In the records below, copy the line that contains "These are exactly" and each line after it, word for word, through the last.

Start of DATA EXTRACTS

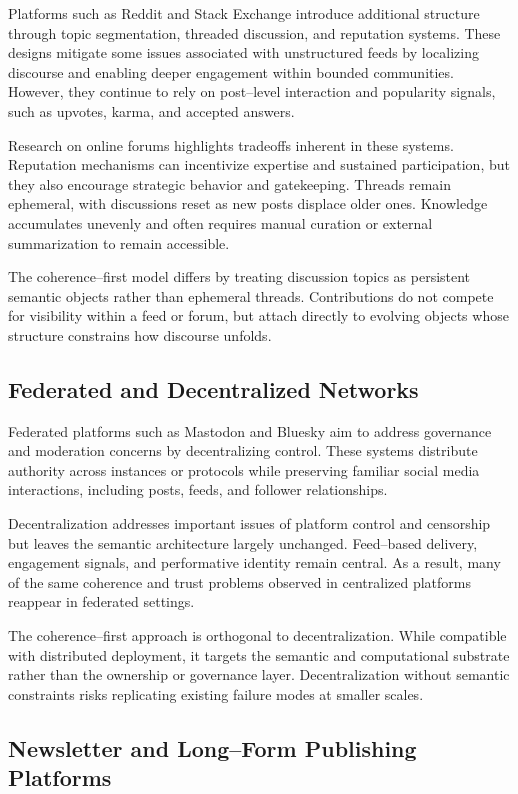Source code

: \documentclass[11pt]{article}
\begin{document}
Platforms such as Reddit and Stack Exchange introduce additional structure through topic
segmentation, threaded discussion, and reputation systems. These designs mitigate some
issues associated with unstructured feeds by localizing discourse and enabling deeper
engagement within bounded communities. However, they continue to rely on post--level
interaction and popularity signals, such as upvotes, karma, and accepted answers.

Research on online forums highlights tradeoffs inherent in these systems. Reputation
mechanisms can incentivize expertise and sustained participation, but they also encourage
strategic behavior and gatekeeping. Threads remain ephemeral, with discussions reset as
new posts displace older ones. Knowledge accumulates unevenly and often requires manual
curation or external summarization to remain accessible.

The coherence--first model differs by treating discussion topics as persistent semantic
objects rather than ephemeral threads. Contributions do not compete for visibility within
a feed or forum, but attach directly to evolving objects whose structure constrains how
discourse unfolds.

\subsection{Federated and Decentralized Networks}

Federated platforms such as Mastodon and Bluesky aim to address governance and moderation
concerns by decentralizing control. These systems distribute authority across instances
or protocols while preserving familiar social media interactions, including posts,
feeds, and follower relationships.

Decentralization addresses important issues of platform control and censorship but leaves
the semantic architecture largely unchanged. Feed--based delivery, engagement signals,
and performative identity remain central. As a result, many of the same coherence and
trust problems observed in centralized platforms reappear in federated settings.

The coherence--first approach is orthogonal to decentralization. While compatible with
distributed deployment, it targets the semantic and computational substrate rather than
the ownership or governance layer. Decentralization without semantic constraints risks
replicating existing failure modes at smaller scales.

\subsection{Newsletter and Long--Form Publishing Platforms}
\end{document}
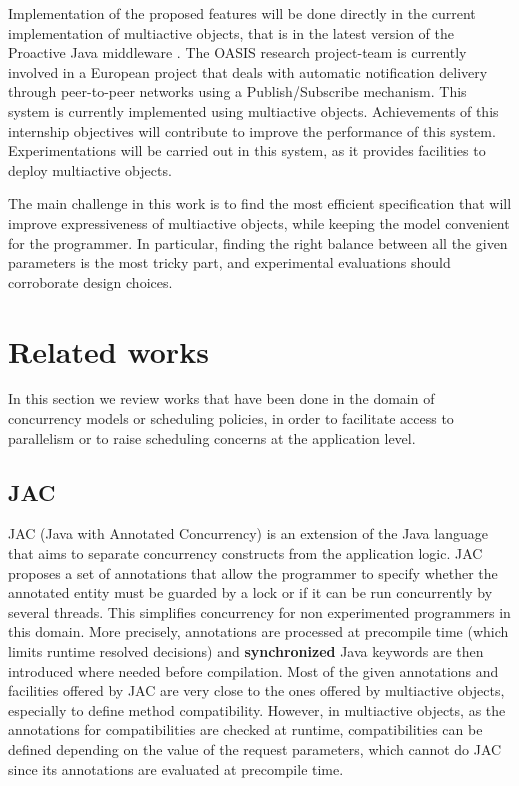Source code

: \documentclass[11pt]{report}
\begin{document}
Implementation of the proposed features will be done directly in the current implementation of multiactive objects, that is in the latest version of the Proactive Java middleware \cite{ref:proactive}.
The OASIS research project-team is currently involved in a European project \cite{ref:play} that deals with automatic notification delivery through peer-to-peer networks using a Publish/Subscribe mechanism. This system is currently implemented using multiactive objects. Achievements of this internship objectives will contribute to improve the performance of this system. Experimentations will be carried out in this system, as it provides facilities to deploy multiactive objects.  

The main challenge in this work is to find the most efficient specification that will improve expressiveness of multiactive objects, while keeping the model convenient for the programmer. In particular, finding the right balance between all the given parameters is the most tricky part, and experimental evaluations should corroborate design choices.

\section{Related works}
In this section we review works that have been done in the domain of concurrency models or scheduling policies, in order to facilitate access to parallelism or to raise scheduling concerns at the application level.
\subsection{JAC}
JAC (Java with Annotated Concurrency) \cite{ref:jac} is an extension of the Java language that aims to separate concurrency constructs from the application logic. JAC proposes a set of annotations that allow the programmer to specify whether the annotated entity must be guarded by a lock or if it can be run concurrently by several threads. This simplifies concurrency for non experimented programmers in this domain. More precisely, annotations are processed at precompile time (which limits runtime resolved decisions) and \textbf{synchronized} Java keywords are then introduced where needed before compilation. Most of the given annotations and facilities offered by JAC are very close to the ones offered by multiactive objects, especially to define method compatibility. However, in multiactive objects, as the annotations for compatibilities are checked at runtime, compatibilities can be defined depending on the value of the request parameters, which cannot do JAC since its annotations are evaluated at precompile time.
\end{document}
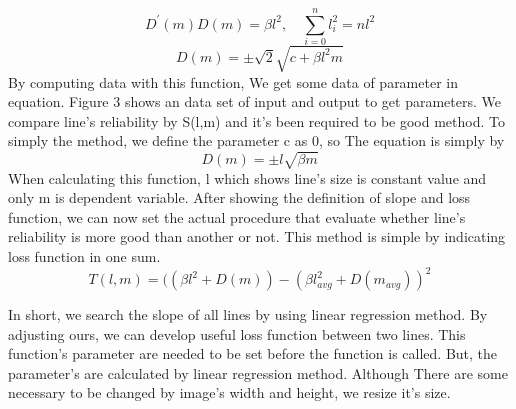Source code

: {\begin{equation}
\mathit{{D}^{\prime}(m)D(m) = \beta{l}^{2},\quad\sum_{i=0}^{n}{{l}_{i}^{2}} = n{l}^{2}}
\end{equation}
\begin{equation}
\mathit{D(m)=\pm\sqrt{2}\sqrt{c+\beta{l}^{2}m}}
\end{equation}
By computing data with this function, We get some data of parameter in equation. Figure 3 shows an data set of input and output to get parameters. We compare line's reliability by S(l,m) and it's been required to be good method. To simply the method, we define the parameter c as 0, so The equation is simply by
\begin{equation}
\mathit{D(m)=\pm l\sqrt{\beta m}}
\end{equation}
When calculating this function, l which shows line's size is constant value and only m is dependent variable. After showing the definition of slope and loss function, we can now set the actual procedure that evaluate whether line's reliability is more good than another or not. This method is simple by indicating loss function in one sum.
\begin{equation}
\mathit{T(l,m) = ((\beta l^{2}+D(m)) - (\beta {l}_{avg}^{2}+D(m_{avg}))^{2}}
\end{equation}

In short, we search the slope of all lines by using linear regression method. By adjusting ours, we can develop useful loss function between two lines. This function's parameter are needed to be set before the function is called. But, the parameter's are calculated by linear regression method. Although There are some necessary to be changed by image's width and height, we resize it's size.
}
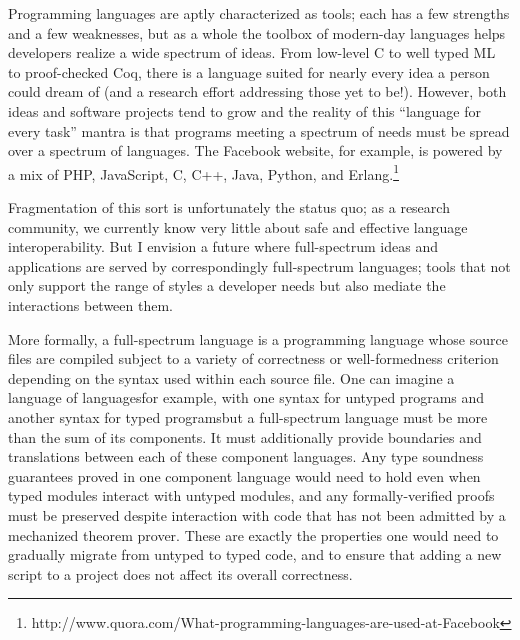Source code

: \documentclass[12pt]{article}
\begin{document}
Programming languages are aptly characterized as tools; each has a few strengths and a few weaknesses, but as a whole the toolbox of modern-day languages helps developers realize a wide spectrum of ideas.
From low-level C to well typed ML to proof-checked Coq, there is a language suited for nearly every idea a person could dream of (and a research effort addressing those yet to be!).
However, both ideas and software projects tend to grow and the reality of this ``language for every task'' mantra is that programs meeting a spectrum of needs must be spread over a spectrum of languages.
The Facebook website, for example, is powered by a mix of PHP, JavaScript, C, C++, Java, Python, and Erlang.\footnote{http://www.quora.com/What-programming-languages-are-used-at-Facebook}

Fragmentation of this sort is unfortunately the status quo; as a research community, we currently know very little about safe and effective language interoperability.
But I envision a future where full-spectrum ideas and applications are served by correspondingly full-spectrum languages; tools that not only support the range of styles a developer needs but also mediate the interactions between them.

More formally, a full-spectrum language is a programming language whose source files are compiled subject to a variety of correctness or well-formedness criterion depending on the syntax used within each source file.
One can imagine a language of languages\textemdash for example, with one syntax for untyped programs and another syntax for typed programs\textemdash but a full-spectrum language must be more than the sum of its components.
It must additionally provide boundaries and translations between each of these component languages.
Any type soundness guarantees proved in one component language would need to hold even when typed modules interact with untyped modules, and any formally-verified proofs must be preserved despite interaction with code that has not been admitted by a mechanized theorem prover.
These are exactly the properties one would need to gradually migrate from untyped to typed code, and to ensure that adding a new script to a project does not affect its overall correctness.
\end{document}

End of DATA EXTRACTS

» TASK SOLUTION:
These are exactly the properties one would need to gradually migrate from untyped to typed code, and to ensure that adding a new script to a project does not affect its overall correctness.
\end{document}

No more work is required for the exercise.